Post-1989, after the collapse of communism, it saw the light of day again by way of official publications, attaining very high circulation figures and seeing numerous reprints. Additionally it was added to the list of compulsory school texts. The international circulation of the work has reached far and wide: from Europe, through the United States of America, Latin America, to Japan. A new interpretation is presented to us in the critical edition by Wydawnictwo Literackie, being enriched with texts, unpublished documents and photographs from the archive, highlighting the world in which my father created his World Apart, thus securing its place among the classics of world literature.
Dr. Marta Herling, historian, custodian of the Gustaw Herling-Grudziński archive at the Benedetto Croce Library Foundation in Naples. She participated in the preparation of a critical edition of her father’s collected works.

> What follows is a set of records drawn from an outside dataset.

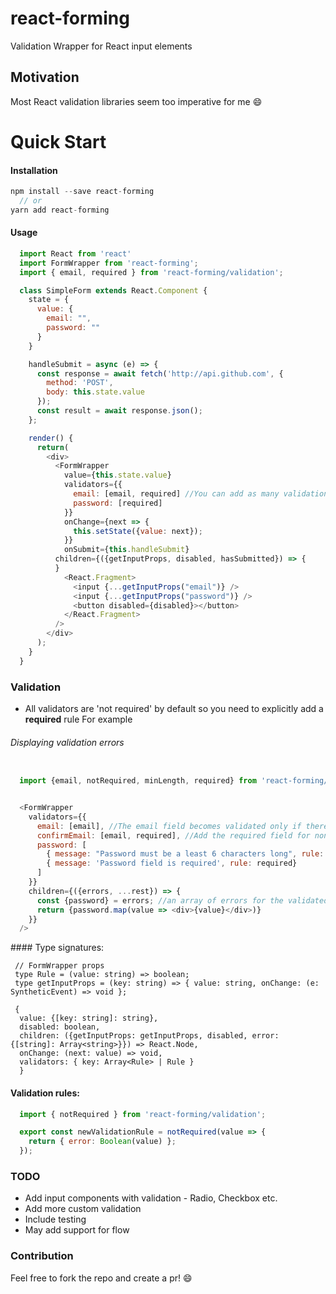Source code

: # react-forming
Validation Wrapper for React input elements

## Motivation
 Most React validation libraries seem too imperative for me :smile:

# Quick Start

#### Installation

```js
npm install --save react-forming
  // or  
yarn add react-forming
```

#### Usage
```js
  import React from 'react'
  import FormWrapper from 'react-forming';
  import { email, required } from 'react-forming/validation';

  class SimpleForm extends React.Component {
    state = {
      value: {
        email: "",
        password: ""
      }
    }

    handleSubmit = async (e) => {
      const response = await fetch('http://api.github.com', {
        method: 'POST',
        body: this.state.value
      });
      const result = await response.json();
    };

    render() {      
      return(
        <div>
          <FormWrapper
            value={this.state.value}
            validators={{
              email: [email, required] //You can add as many validation rules for a single input field
              password: [required]
            }}
            onChange={next => {
              this.setState({value: next});
            }}
            onSubmit={this.handleSubmit}
          children={({getInputProps, disabled, hasSubmitted}) => {
          }
            <React.Fragment>
              <input {...getInputProps("email")} />
              <input {...getInputProps("password")} />
              <button disabled={disabled}></button>
            </React.Fragment>
          />
        </div>
      );
    }
  }

```

### Validation

- All validators are 'not required' by default so you need to explicitly add a **required** rule For example

###### Displaying validation errors

```js

  import {email, notRequired, minLength, required} from 'react-forming/validation';


  <FormWrapper
    validators={{
      email: [email], //The email field becomes validated only if there's an entry
      confirmEmail: [email, required], //Add the required field for non-empty value validation
      password: [
        { message: "Password must be a least 6 characters long", rule: minLength(6)},
        { message: 'Password field is required', rule: required}
      ]
    }}
    children={({errors, ...rest}) => {
      const {password} = errors; //an array of errors for the validated field
      return {password.map(value => <div>{value}</div>)}
    }}
  />
```
#### Type signatures:

```flow
 // FormWrapper props
 type Rule = (value: string) => boolean;
 type getInputProps = (key: string) => { value: string, onChange: (e: SyntheticEvent) => void };

 {
  value: {[key: string]: string},
  disabled: boolean,
  children: ({getInputProps: getInputProps, disabled, error: {[string]: Array<string>}}) => React.Node,
  onChange: (next: value) => void,
  validators: { key: Array<Rule> | Rule }
  }
```
#### Validation rules:

```js
  import { notRequired } from 'react-forming/validation';

  export const newValidationRule = notRequired(value => {
    return { error: Boolean(value) };
  });
```


### TODO
 - Add input components with validation - Radio, Checkbox etc.
 - Add more custom validation
 - Include testing
 - May add support for flow

### Contribution
  Feel free to fork the repo and create a pr! :smile:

* Juliusz Kleiner (1886–1957) – historian and literary theorist. In the years 1920–1941 he tenured as head of the Department of the History of Polish Literature at the University of Lviv. Ostap Ortwin (1876–1941) – literary and theater critic. In the interwar period, one of the driving forces of cultural life in Lviv. At the outbreak of war, he was arrested by the Germans, and the circumstances of his death are unknown. At the turn of 1939–1940 Gustaw Herling met with both him and Juliusz Kleiner in Lviv. He enjoyed their support at the time of being admitted to the Polish Writers’ Union and obtaining a residence permit. He himself confirms this information in The Hour of Shadows, published in 1963 (The Hour of Shadows, in: Collected works, edited by W. Bolecki, vol. 10 Essays, Krakow: Wydawnictwo Literackie 2016, p. 10). J. Kleiner’s letter of January 25, 1941 is held in the Gustaw Herling Archive: AGHG 323. “Letters to G. Herling-Grudziński held captive in the camp at Jercewo” (see: Catalogue of the G. Herling-Grudziński Archive in the Foundation “Biblioteca Benedetto Croce”, ed. J. Borysiak, Warsaw: National Library 2019, p. 228).

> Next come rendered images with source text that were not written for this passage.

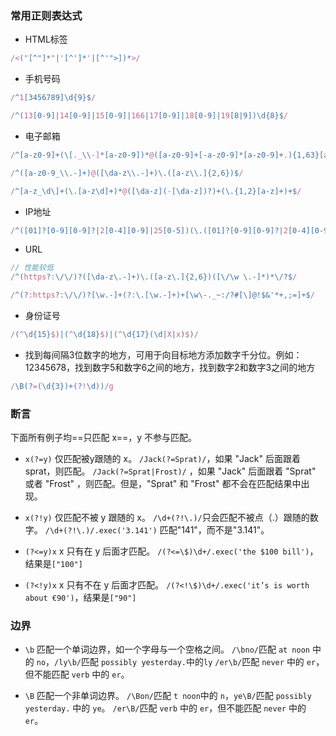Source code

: ### 常用正则表达式

- HTML标签
```js
/<("[^"]*"|'[^']*'|[^'">])*>/
```

- 手机号码
```js
/^1[3456789]\d{9}$/

/^(13[0-9]|14[0-9]|15[0-9]|166|17[0-9]|18[0-9]|19[8|9])\d{8}$/
```

- 电子邮箱
```js
/^[a-z0-9]+(\[._\\-]*[a-z0-9])*@([a-z0-9]+[-a-z0-9]*[a-z0-9]+.){1,63}[a-z0-9]+$/

/^([a-z0-9_\\.-]+)@([\da-z\\.-]+)\.([a-z\\.]{2,6})$/

/^[a-z_\d\]+(\.[a-z\d]+)*@([\da-z](-[\da-z])?)+(\.{1,2}[a-z]+)+$/
```

- IP地址
```js
/^([01]?[0-9][0-9]?|2[0-4][0-9]|25[0-5])(\.([01]?[0-9][0-9]?|2[0-4][0-9]|25[0-5])){3}$/
```

- URL
```js
// 性能较低
/^(https?:\/\/)?([\da-z\.-]+)\.([a-z\.]{2,6})([\/\w \.-]*)*\/?$/

/^(?:https?:\/\/)?[\w.-]+(?:\.[\w.-]+)+[\w\-._~:/?#[\]@!$&'*+,;=]+$/
```

- 身份证号
```js
/(^\d{15}$)|(^\d{18}$)|(^\d{17}(\d|X|x)$)/
```

- 找到每间隔3位数字的地方，可用于向目标地方添加数字千分位。例如：12345678，找到数字5和数字6之间的地方，找到数字2和数字3之间的地方
```js
/\B(?=(\d{3})+(?!\d))/g
```


### 断言

下面所有例子均==只匹配 x==，y 不参与匹配。
- `x(?=y)` 仅匹配被y跟随的 x。
`/Jack(?=Sprat)/`，如果 "Jack" 后面跟着 sprat，则匹配。
`/Jack(?=Sprat|Frost)/` ，如果 "Jack" 后面跟着 "Sprat" 或者 "Frost" ，则匹配。但是，"Sprat" 和 "Frost" 都不会在匹配结果中出现。

- `x(?!y)` 仅匹配不被 y 跟随的 x。
`/\d+(?!\.)/`只会匹配不被点（.）跟随的数字。
`/\d+(?!\.)/.exec('3.141')` 匹配"141"，而不是"3.141"。

- `(?<=y)x` x 只有在 y 后面才匹配。
`/(?<=\$)\d+/.exec('the $100 bill')`，结果是`["100"]`

- `(?<!y)x` x 只有不在 y 后面才匹配。
`/(?<!\$)\d+/.exec('it’s is worth about €90')`，结果是`["90"]`

### 边界

- `\b` 匹配一个单词边界，如一个字母与一个空格之间。
`/\bno/`匹配 `at noon` 中的 `no`，`/ly\b/`匹配 `possibly yesterday.`中的`ly`
`/er\b/`匹配 `never` 中的 `er`，但不能匹配 `verb` 中的 `er`。

- `\B` 匹配一个非单词边界。
`/\Bon/`匹配 `t noon`中的 `n`，`ye\B/`匹配 `possibly yesterday.` 中的 `ye`。
`/er\B/`匹配 `verb` 中的 `er`，但不能匹配 `never` 中的 `er`。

** This was one of the “Lectures on Russia and Communism” that Herling delivered during a visit to Burma (May 13–June 4, 1952) at the invitation of the Congress for Cultural Freedom in Paris and the Bama Khit newspaper. See: Journey to Burma. Journal (1952–1953), in: Collected works, edited by W. Bolecki, vol. 15 Varia, Krakow: Wydawnictwo Literackie 2021, pp. 7–59.
*** In reality, during the four great deportations of 1940–1941, approximately 330,000 Polish citizens were exiled by the Soviets. (editor’s note).
**** A World Apart: A Memoir of the Gulag, English translation by A. Ciołkosz, London: Heinemann 1951; first Polish edition: Inny Świat. Zapiski sowieckie, London: Gryf Publications, 1953.